Apply quantum mechanics and supercomputing to important problems with societal impact: alternate energy technologies and biophysics.  Prospective students must have significant computing skills (experience with Linux a big plus) and have done well in undergraduate quantum mechanics courses.

Contact Professor Arias

 

Research with Professor Ivan Bazarov

My lab offers multiple research opportunities for undergraduates. The range of activities spans from low emittance photocathodes, beam dynamics theory and modeling, all the way to beam production using various lasers and ultrafast electron diffraction experiments.

For more info see http://www.lepp.cornell.edu/~ib38/research.html

Contact Professor Bazarov

 

Research with Professor Carl Franck

For Fall 2017, Winter Break 2018, Spring 2018 course credit and Summer 2018:  Seeking an enthusiastic undergraduate to join in our experimental, theoretical and/or computational studies of either 1) signaling in living matter and transitions to multicellular life or 2) X-ray experimental physics, especially novel forms of spectroscopy aimed at uncovered electronic correlation effects in condensed matter and atomic systems. In the first effort we exploit laboratory optical techniques, in the later we are interested in performing experiments with energetic electron scattering and especially X-ray photons scattering at Cornell’s synchrotron radiation facility, CHESS.

Contact Professor Franck

 

Research with Professor Georg Hoffstaetter

High-brightness electron beams

(a) Charged particle optics in accelerators

(b) Fields excited by the beam in superconducting accelerating structures. (HOM heating and BBU instability)

(c) Beam loss from intense accelerated beams

(d) Design and construction of permanent magnets for particle accelerators

(e) Feedback control of Radio-Frequency components

Most projects are related to the accelerator CBETA that we are currently constructing at Cornell: https://www.classe.cornell.edu/Research/ERL/CBETA.html

Contact Professor Hoffstaetter

 

Research with Professor Rob Thorne

Water is critical to life, yet many aspects of its interactions with biomolecules remain poorly understood.  We are looking for one or more undergraduates to assist in experiments and analysis related to the physics of water and ice formation in biomolecules and in biological structures. These problems are directly connected to important challenges in X-ray crystallography and molecular structure determination of proteins and in cryopreservation and recovery of biological tissues.  Sample projects include exploring preferential hydration and water structure in proteins using precision density measurements; and exploring glass formation and ice recrystallization during rapid cooling and thawing of aqueous solutions using high speed imaging.

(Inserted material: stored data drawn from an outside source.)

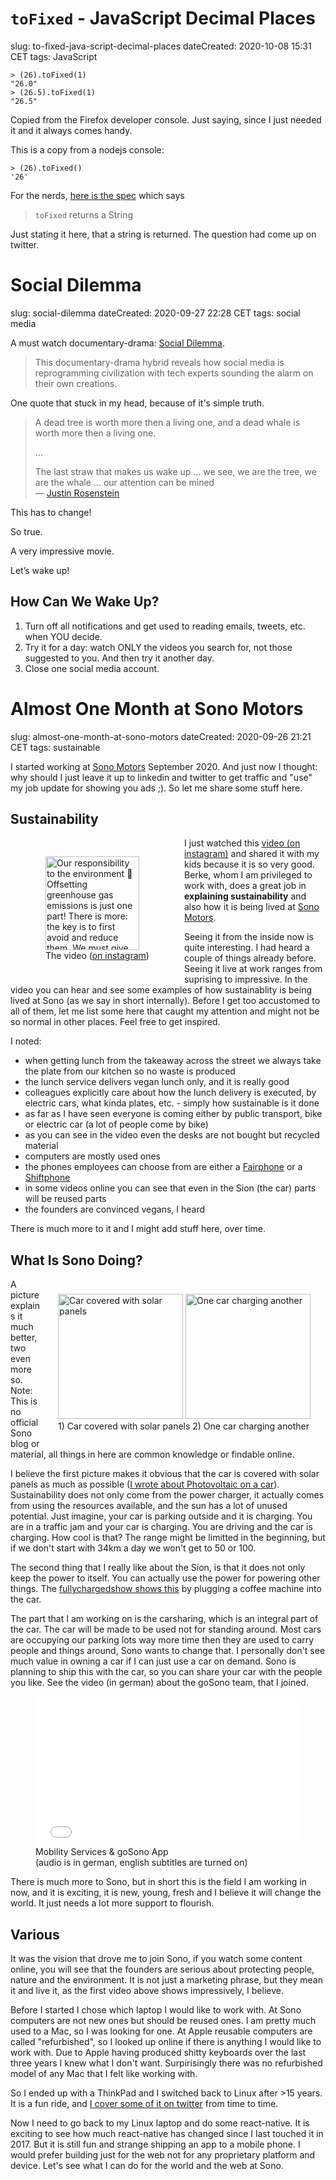 # `toFixed` - JavaScript Decimal Places
slug: to-fixed-java-script-decimal-places
dateCreated: 2020-10-08 15:31 CET
tags: JavaScript

```
> (26).toFixed(1)
"26.0"
> (26.5).toFixed(1)
"26.5"
```

Copied from the Firefox developer console.
Just saying, since I just needed it and it always comes handy.

This is a copy from a nodejs console:

```
> (26).toFixed()
'26'
```

For the nerds, [here is the spec](https://tc39.es/ecma262/#sec-number.prototype.tofixed)
which says
> `toFixed` returns a String

Just stating it here, that a string is returned. The question had come up on twitter.

# Social Dilemma
slug: social-dilemma
dateCreated: 2020-09-27 22:28 CET
tags: social media

A must watch documentary-drama: [Social Dilemma](https://thesocialdilemma.com).

> This documentary-drama hybrid reveals how social media is reprogramming civilization 
> with tech experts sounding the alarm on their own creations. 

One quote that stuck in my head, because of it's simple truth.
> A dead tree is worth more then a living one, and a dead whale is worth more then a living one.
>
> ...
>
> The last straw that makes us wake up ... we see, we are the tree, we are the whale ... 
> our attention can be mined   
> — [Justin Rosenstein](https://twitter.com/rosenstein)

This has to change!

So true.

A very impressive movie.

Let’s wake up!

## How Can We Wake Up?
1. Turn off all notifications and get used to reading emails, tweets, etc. when YOU decide.
1. Try it for a day: watch ONLY the videos you search for, not those suggested to you.
   And then try it another day.
1. Close one social media account.

# Almost One Month at Sono Motors
slug: almost-one-month-at-sono-motors
dateCreated: 2020-09-26 21:21 CET
tags: sustainable

I started working at [Sono Motors](https://sonomotors.com)
September 2020. And just now I thought: why should I just 
leave it up to linkedin and twitter to get traffic and "use" my job update
for showing you ads ;). So let me share some stuff here.

## Sustainability
<figure style="float: left; padding: 1rem;">
    <img src="../sono-insta-screenshot.jpeg" alt="Our responsibility to the environment 🌳 Offsetting greenhouse gas emissions is just one part! There is more: the key is to first avoid and reduce them. We must give absolutely everything to protect this planet!" width="150" class="sizeup-onhover-image scale4 origin-left-center" />
    <figcaption>The video (<a href="https://www.instagram.com/p/ByDjvVzFKbO/">on instagram</a>)</figcaption>
</figure>

I just watched this [video (on instagram)](https://www.instagram.com/p/ByDjvVzFKbO/)
and shared it with my kids because it is 
so very good. Berke, whom I am privileged to work with, does a great job
in **explaining sustainability** and also how it is being lived at
[Sono Motors](https://sonomotors.com).

Seeing it from the inside now is quite interesting. I had heard a couple of things
already before. Seeing it live at work ranges from suprising to impressive.
In the video you can hear and see some examples of how sustainablity is being lived at
Sono (as we say in short internally).
Before I get too accustomed to all of them, let me list some here that caught my attention
and might not be so normal in other places. Feel free to get inspired.

I noted:
* when getting lunch from the takeaway across the street we always take the plate from our kitchen
  so no waste is produced
* the lunch service delivers vegan lunch only, and it is really good
* colleagues explicitly care about how the lunch delivery is executed, 
  by electric cars, what kinda plates, etc. - simply how sustainable is it done
* as far as I have seen everyone is coming either by public transport, bike or electric car
  (a lot of people come by bike)
* as you can see in the video even the desks are not bought but recycled material
* computers are mostly used ones
* the phones employees can choose from are either a [Fairphone](https://www.fairphone.com/en/) 
  or a [Shiftphone](https://www.shiftphones.com/)
* in some videos online you can see that even in the Sion (the car) parts will be 
  reused parts
* the founders are convinced vegans, I heard

There is much more to it and I might add stuff here, over time.

## What Is Sono Doing?
<figure style="float: right; padding: 1rem; margin: 0.5rem;">
    <img src="../sono-solar-panels.png" alt="Car covered with solar panels" width="200" class="sizeup-onhover-image scale4 origin-left-center" />
    <img src="../sono-bidirectional-charging.png" alt="One car charging another" width="200" class="sizeup-onhover-image scale4 origin-left-center" />
    <figcaption>1) Car covered with solar panels 2) One car charging another</figcaption>
</figure>
A picture explains it much better, two even more so.
Note: This is no official Sono blog or material, all things in here are common knowledge or
findable online.

I believe the first picture makes it obvious that the car is covered with solar panels
as much as possible ([I wrote about Photovoltaic on a car](/tidbits/2020/08/photovoltaic-on-a-car/)).
Sustainability does not only come from the power charger, it actually comes from using the resources
available, and the sun has a lot of unused potential. Just imagine, your car is parking outside and
it is charging. You are in a traffic jam and your car is charging. You are driving and the car is charging.
How cool is that? The range might be limitted in the beginning, but if we don't start with
34km a day we won't get to 50 or 100.

The second thing that I really like about the Sion, is that it does not only keep the power to 
itself. You can actually use the power for powering other things. The [fullychargedshow shows this](https://youtu.be/wLZKdkgB85k?t=35) 
by plugging a coffee machine into the car.

The part that I am working on is the carsharing, which is an integral part of the car.
The car will be made to be used not for standing around. Most cars are occupying our parking lots
way more time then they are used to carry people and things around, Sono wants to change that.
I personally don't see much value in owning a car if I can just use a car on demand.
Sono is planning to ship this with the car, so you can share your car with the people you like.
See the video (in german) about the goSono team, that I joined.

<figure>
    <iframe id="photovoltaic-player" width="427" height="240" name="video" src="//www.youtube.com/embed/nnFEQsO4z3Q?cc_load_policy=1&cc_lang_pref=en" frameborder="0" allowfullscreen></iframe>
    <figcaption>Mobility Services & goSono App<br/>(audio is in german, english subtitles are turned on)</figcaption>
</figure>

There is much more to Sono, but in short this is the field I am working in now, and it is exciting, it is
new, young, fresh and I believe it will change the world. It just needs a lot more support to flourish.

## Various
It was the vision that drove me to join Sono, if you watch some content online, you will
see that the founders are serious about protecting people, nature and the environment.
It is not just a marketing phrase, but they mean it and live it, as the first video
above shows impressively, I believe.

Before I started I chose which laptop I would like to work with. At Sono computers
are not new ones but should be reused ones. I am pretty much used to a Mac, so I was looking for one.
At Apple reusable computers are called "refurbished", so I looked up online if there is anything
I would like to work with. Due to Apple having produced shitty keyboards over the last
three years I knew what I don't want. Surpirisingly there was no refurbished model of
any Mac that I felt like working with.

So I ended up with a ThinkPad and I switched back to Linux after >15 years.
It is a fun ride, and [I cover some of it on twitter](https://twitter.com/search?q=%23fromMacToLinux&f=live) 
from time to time.

Now I need to go back to my Linux laptop and do some react-native.
It is exciting to see how much react-native has changed since I last touched it in 2017.
But it is still fun and strange shipping an app to a mobile phone. I would prefer 
building just for the web not for any proprietary platform and device. Let's see
what I can do for the world and the web at Sono.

Each of these projects is reasonably self-contained and should lead to journal publications. Good hands, good organizational skills, and a good work ethic are the key requirements.  We may also have some computational projects - assisting with analysis of data collected at CHESS - for suitably qualified students.

Please contact Prof. Thorne (ret6) for more information.

 

Research with Professor Jane Wang

Professor Wang’s research focuses on insect flight, as a means to understanding principles governing the living organisms.

Project 1:  Computer simulation of insect flight

If you love physics and computer simulations, you can play with bugs flying on the computer.  Explore and optimize.  Computer skills:  Matlab, C++, Genetic Algorithms, and Machine Learning.  Please contact Prof. Jane Wang (jane.wang@cornell.edu) with a brief description about your background and a resume.

Project 2:  Art and physics

If you have a background in music or in visual art, we have lots of new small projects.